(Plain-text document sources)

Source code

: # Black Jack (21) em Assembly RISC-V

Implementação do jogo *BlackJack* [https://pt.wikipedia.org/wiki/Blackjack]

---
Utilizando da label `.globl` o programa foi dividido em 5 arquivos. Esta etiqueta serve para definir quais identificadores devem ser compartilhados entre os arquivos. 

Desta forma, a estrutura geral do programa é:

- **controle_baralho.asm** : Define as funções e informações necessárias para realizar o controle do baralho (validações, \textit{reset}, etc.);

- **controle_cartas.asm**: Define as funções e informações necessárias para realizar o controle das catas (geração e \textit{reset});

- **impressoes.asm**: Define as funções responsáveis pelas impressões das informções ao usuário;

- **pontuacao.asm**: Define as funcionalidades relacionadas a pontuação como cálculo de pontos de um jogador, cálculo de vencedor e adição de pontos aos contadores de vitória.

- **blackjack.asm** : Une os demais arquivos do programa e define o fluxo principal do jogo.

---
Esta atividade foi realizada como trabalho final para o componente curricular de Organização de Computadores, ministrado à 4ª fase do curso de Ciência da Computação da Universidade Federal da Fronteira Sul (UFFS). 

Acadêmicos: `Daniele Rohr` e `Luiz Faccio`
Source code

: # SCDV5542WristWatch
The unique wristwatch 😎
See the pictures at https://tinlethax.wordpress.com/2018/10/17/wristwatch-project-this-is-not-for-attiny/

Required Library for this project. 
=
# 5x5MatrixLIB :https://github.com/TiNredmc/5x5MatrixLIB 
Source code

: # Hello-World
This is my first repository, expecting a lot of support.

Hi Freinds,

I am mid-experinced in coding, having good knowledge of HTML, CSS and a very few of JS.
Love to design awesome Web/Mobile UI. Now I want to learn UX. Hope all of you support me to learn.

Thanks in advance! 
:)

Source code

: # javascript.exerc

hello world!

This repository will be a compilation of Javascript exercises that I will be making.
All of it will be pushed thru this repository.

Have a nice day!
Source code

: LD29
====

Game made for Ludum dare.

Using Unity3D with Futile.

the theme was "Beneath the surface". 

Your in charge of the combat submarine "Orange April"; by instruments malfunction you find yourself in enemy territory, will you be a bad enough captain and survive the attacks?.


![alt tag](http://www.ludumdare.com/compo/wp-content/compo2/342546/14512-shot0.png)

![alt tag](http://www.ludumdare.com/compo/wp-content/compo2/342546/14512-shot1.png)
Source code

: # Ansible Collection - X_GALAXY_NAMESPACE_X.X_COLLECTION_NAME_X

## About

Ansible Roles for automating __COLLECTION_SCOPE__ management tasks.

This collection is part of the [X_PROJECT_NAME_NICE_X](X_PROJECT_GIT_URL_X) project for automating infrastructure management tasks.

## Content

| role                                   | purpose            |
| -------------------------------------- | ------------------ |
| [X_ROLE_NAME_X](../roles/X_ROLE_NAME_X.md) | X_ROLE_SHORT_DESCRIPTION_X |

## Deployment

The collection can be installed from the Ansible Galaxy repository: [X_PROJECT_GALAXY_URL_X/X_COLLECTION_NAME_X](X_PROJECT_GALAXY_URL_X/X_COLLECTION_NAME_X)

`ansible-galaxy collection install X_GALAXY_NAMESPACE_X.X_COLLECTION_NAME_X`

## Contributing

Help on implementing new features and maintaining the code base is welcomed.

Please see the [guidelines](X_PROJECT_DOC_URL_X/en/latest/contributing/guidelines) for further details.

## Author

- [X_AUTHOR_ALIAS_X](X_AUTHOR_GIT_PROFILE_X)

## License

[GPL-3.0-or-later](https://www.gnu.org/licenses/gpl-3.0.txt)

→ EXERCISE DETAILS
Set down the records once more, character for character.

→ RESPONSE
Source code

: # Black Jack (21) em Assembly RISC-V

Implementação do jogo *BlackJack* [https://pt.wikipedia.org/wiki/Blackjack]

---
Utilizando da label `.globl` o programa foi dividido em 5 arquivos. Esta etiqueta serve para definir quais identificadores devem ser compartilhados entre os arquivos. 

Desta forma, a estrutura geral do programa é:

- **controle_baralho.asm** : Define as funções e informações necessárias para realizar o controle do baralho (validações, \textit{reset}, etc.);

- **controle_cartas.asm**: Define as funções e informações necessárias para realizar o controle das catas (geração e \textit{reset});

- **impressoes.asm**: Define as funções responsáveis pelas impressões das informções ao usuário;

- **pontuacao.asm**: Define as funcionalidades relacionadas a pontuação como cálculo de pontos de um jogador, cálculo de vencedor e adição de pontos aos contadores de vitória.

- **blackjack.asm** : Une os demais arquivos do programa e define o fluxo principal do jogo.

---
Esta atividade foi realizada como trabalho final para o componente curricular de Organização de Computadores, ministrado à 4ª fase do curso de Ciência da Computação da Universidade Federal da Fronteira Sul (UFFS). 

Acadêmicos: `Daniele Rohr` e `Luiz Faccio`
Source code

: # SCDV5542WristWatch
The unique wristwatch 😎
See the pictures at https://tinlethax.wordpress.com/2018/10/17/wristwatch-project-this-is-not-for-attiny/

Required Library for this project. 
=
# 5x5MatrixLIB :https://github.com/TiNredmc/5x5MatrixLIB 
Source code

: # Hello-World
This is my first repository, expecting a lot of support.

Hi Freinds,

I am mid-experinced in coding, having good knowledge of HTML, CSS and a very few of JS.
Love to design awesome Web/Mobile UI. Now I want to learn UX. Hope all of you support me to learn.

Thanks in advance! 
:)

Source code

: # javascript.exerc

hello world!

This repository will be a compilation of Javascript exercises that I will be making.
All of it will be pushed thru this repository.

Have a nice day!
Source code

: LD29
====

Game made for Ludum dare.

Using Unity3D with Futile.

the theme was "Beneath the surface". 

Your in charge of the combat submarine "Orange April"; by instruments malfunction you find yourself in enemy territory, will you be a bad enough captain and survive the attacks?.


![alt tag](http://www.ludumdare.com/compo/wp-content/compo2/342546/14512-shot0.png)

![alt tag](http://www.ludumdare.com/compo/wp-content/compo2/342546/14512-shot1.png)
Source code

: # Ansible Collection - X_GALAXY_NAMESPACE_X.X_COLLECTION_NAME_X

## About

Ansible Roles for automating __COLLECTION_SCOPE__ management tasks.

This collection is part of the [X_PROJECT_NAME_NICE_X](X_PROJECT_GIT_URL_X) project for automating infrastructure management tasks.

## Content

| role                                   | purpose            |
| -------------------------------------- | ------------------ |
| [X_ROLE_NAME_X](../roles/X_ROLE_NAME_X.md) | X_ROLE_SHORT_DESCRIPTION_X |

## Deployment

The collection can be installed from the Ansible Galaxy repository: [X_PROJECT_GALAXY_URL_X/X_COLLECTION_NAME_X](X_PROJECT_GALAXY_URL_X/X_COLLECTION_NAME_X)

`ansible-galaxy collection install X_GALAXY_NAMESPACE_X.X_COLLECTION_NAME_X`

## Contributing

Help on implementing new features and maintaining the code base is welcomed.

Please see the [guidelines](X_PROJECT_DOC_URL_X/en/latest/contributing/guidelines) for further details.

## Author

- [X_AUTHOR_ALIAS_X](X_AUTHOR_GIT_PROFILE_X)

## License

[GPL-3.0-or-later](https://www.gnu.org/licenses/gpl-3.0.txt)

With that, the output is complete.